Naive Bayes - NB

Supervised Learning

Overview

Naive Bayes is a classification algorithm that can help assist with the classification of text in high-dimensionality data sets.

Some places where Naive Bayes can be used are in sentimental analysis, classifying new articles, and spam filtration.

Naive Bayes is a probability-based algorithm. It predicts the event's occurrence out of all possible outcomes.

Bayesian Probability allows for the calculation of conditional probabilities given that there is partial knowledge for calculating the occurrence of a certain event.

Multinomal NB Algorithm

Step 1: Import the libraries needed

Step 2: Import the data set

Step 3: Data preprocessing (split into 70% training and 30% into test data set)

Step 4: Feature scaling (transforms the data set into a mean of 0 and standard deviation of 1)

Step 5: Train the model

Step 6: Construct the confusion matrix (helps understand the quality of the model)

Step 7: Visualize the model

Bayes Theory

Standard Multinomal NB

Used for documentation classification issues
Features needed: frequency of words converted from the document

Bernoulli NB

Used for data that has binary or boolean attributes (True/False, Yes/No, etc.)
Word frequency is less important

Bernoulli Probabilities: P(X=1)=p or P(X=0)=1-p.

Advantages of NB

A large dataset is not needed
Straightforward implementation
Converges quickly
Highly scalable
Can handle continuous and categorical values
Not sensitive to irrelevant data
Provides real-time predictions

Disadvantages of NB

Has trouble with zero frequency problems (i.e. assigning 0 probability to categorical variables in the data set)
Assumes all attributes are independent, which doesn't happen in real life
Estimates things incorrectly, so the probabilities outputted should be taken with a grain of salt.

Laplace Smoothing

As mentioned in the disadvantages section of NB, zero probability is an issue. The way to combat this challenge is by using smoothing. We assume a value for alpha ideally alpha=1 and when using a higher value for alpha we get a probability of a word being close to 0.5.

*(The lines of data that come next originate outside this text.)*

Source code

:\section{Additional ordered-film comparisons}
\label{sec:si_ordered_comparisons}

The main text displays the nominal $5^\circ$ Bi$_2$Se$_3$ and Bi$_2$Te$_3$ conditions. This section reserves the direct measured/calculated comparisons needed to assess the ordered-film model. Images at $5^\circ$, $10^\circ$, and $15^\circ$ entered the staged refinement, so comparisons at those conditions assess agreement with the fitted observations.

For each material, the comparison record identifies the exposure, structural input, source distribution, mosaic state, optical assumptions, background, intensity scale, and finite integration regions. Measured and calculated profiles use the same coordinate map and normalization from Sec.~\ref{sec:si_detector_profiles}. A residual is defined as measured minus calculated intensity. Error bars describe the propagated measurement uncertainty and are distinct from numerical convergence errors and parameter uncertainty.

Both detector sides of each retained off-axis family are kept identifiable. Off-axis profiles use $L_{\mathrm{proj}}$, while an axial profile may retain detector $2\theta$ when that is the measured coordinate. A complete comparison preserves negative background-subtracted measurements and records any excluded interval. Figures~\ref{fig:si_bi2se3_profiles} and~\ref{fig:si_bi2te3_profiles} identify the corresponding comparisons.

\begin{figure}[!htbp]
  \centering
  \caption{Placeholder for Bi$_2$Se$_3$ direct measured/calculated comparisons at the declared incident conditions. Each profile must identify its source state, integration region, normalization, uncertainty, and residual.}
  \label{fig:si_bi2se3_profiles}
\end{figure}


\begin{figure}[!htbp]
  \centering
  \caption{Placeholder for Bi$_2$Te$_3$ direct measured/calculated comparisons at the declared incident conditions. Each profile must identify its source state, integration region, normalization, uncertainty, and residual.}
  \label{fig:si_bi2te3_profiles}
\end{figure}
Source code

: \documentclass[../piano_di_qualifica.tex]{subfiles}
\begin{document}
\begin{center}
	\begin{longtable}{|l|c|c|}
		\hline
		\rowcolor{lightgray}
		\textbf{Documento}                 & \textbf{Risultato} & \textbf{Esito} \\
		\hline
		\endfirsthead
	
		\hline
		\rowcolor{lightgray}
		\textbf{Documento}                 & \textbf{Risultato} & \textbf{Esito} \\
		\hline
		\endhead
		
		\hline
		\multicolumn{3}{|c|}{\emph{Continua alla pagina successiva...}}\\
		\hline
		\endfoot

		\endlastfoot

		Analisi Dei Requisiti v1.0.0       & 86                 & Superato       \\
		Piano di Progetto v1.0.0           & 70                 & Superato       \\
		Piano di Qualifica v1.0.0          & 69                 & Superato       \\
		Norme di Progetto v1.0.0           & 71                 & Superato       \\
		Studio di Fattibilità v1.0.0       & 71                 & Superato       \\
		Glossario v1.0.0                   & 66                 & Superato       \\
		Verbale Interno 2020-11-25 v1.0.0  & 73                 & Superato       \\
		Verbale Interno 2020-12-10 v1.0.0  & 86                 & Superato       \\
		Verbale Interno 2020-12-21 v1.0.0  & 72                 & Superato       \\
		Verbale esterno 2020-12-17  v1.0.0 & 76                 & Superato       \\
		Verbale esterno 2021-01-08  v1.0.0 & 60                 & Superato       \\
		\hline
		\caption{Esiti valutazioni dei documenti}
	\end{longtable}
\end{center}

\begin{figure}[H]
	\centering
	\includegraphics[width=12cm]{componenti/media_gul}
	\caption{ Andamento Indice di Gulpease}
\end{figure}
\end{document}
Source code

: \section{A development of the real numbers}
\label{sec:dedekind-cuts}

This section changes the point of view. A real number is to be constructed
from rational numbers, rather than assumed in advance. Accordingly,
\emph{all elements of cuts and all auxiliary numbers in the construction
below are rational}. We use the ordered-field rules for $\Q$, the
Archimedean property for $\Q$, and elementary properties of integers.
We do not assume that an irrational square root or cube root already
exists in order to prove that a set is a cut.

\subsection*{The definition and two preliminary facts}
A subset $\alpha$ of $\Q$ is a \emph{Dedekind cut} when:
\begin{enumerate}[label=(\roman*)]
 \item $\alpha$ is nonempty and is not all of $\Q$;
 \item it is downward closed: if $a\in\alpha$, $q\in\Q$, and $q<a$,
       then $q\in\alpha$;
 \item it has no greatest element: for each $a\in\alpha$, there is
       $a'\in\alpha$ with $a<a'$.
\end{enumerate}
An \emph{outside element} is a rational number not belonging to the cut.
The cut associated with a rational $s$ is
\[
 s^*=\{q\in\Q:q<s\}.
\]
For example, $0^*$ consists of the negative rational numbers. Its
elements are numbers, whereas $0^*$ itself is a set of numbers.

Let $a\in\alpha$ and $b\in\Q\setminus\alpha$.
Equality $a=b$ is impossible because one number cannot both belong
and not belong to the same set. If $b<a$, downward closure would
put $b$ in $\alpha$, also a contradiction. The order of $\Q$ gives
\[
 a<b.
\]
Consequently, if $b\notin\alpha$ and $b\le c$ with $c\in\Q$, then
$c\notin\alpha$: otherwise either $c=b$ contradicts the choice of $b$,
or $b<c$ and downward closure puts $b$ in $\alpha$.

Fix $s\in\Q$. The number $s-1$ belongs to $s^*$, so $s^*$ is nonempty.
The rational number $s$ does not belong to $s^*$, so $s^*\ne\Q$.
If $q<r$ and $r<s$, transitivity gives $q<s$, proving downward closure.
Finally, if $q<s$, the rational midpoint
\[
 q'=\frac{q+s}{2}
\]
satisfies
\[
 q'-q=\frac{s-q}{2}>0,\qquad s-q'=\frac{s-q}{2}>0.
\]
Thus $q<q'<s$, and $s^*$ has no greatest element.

The advantage of using laplace smoothing is ensures no case of zero probabilities.

The disadvantage of using this smoothing technique is it changes the event probabilities. To increase a probability from 0, the probabilities of other events must be decreased to satisfy the law of total probability.

Information Sourced From: Medium, Codingninjas, Turing, Bernoulli NB - Medium

Data Prep

VIEW THE DATA SET ON GITHUB

The data set that will be used for Naive Bayes analysis will be the Harvard Migraine data set. Please use the button above to download the data set! Initial cleaning has been completed, check out the EDA tab for more information. The summary of what has been cleaned in the data set is the column names and the values for example of visual loss being changed from Weak bilat to Weak Bilat. There were cases where there were discrepancies in how the data was inputted into the data set so taking the time and smoothing those discrepancies out.

For the Naive Bayes analysis, the data prep is split into a training set and a test data set. One key feature of Naive Bayes is having two mutually exclusive sets for the training and test set. To ensure that this algorithm runs properly, we must satisfy the assumption that features are conditionally independent and do not exist in the other set.

Training Set

Testing Set

Code & Results

VIEW THE CODE ON GITHUB

The code will be completed and explored in R.

For the initial Naive Bayes, the formula was tested against the original 50 records in the data set.

How did the model perform? Based on both the training and test data sets confusion matrices and accuracy statistics, they both performed about 60% accurately. Not great!

From this visualization, most of the records fell into a normal pulse rate. The next largest chunk of records fell into a week bilateral pulse.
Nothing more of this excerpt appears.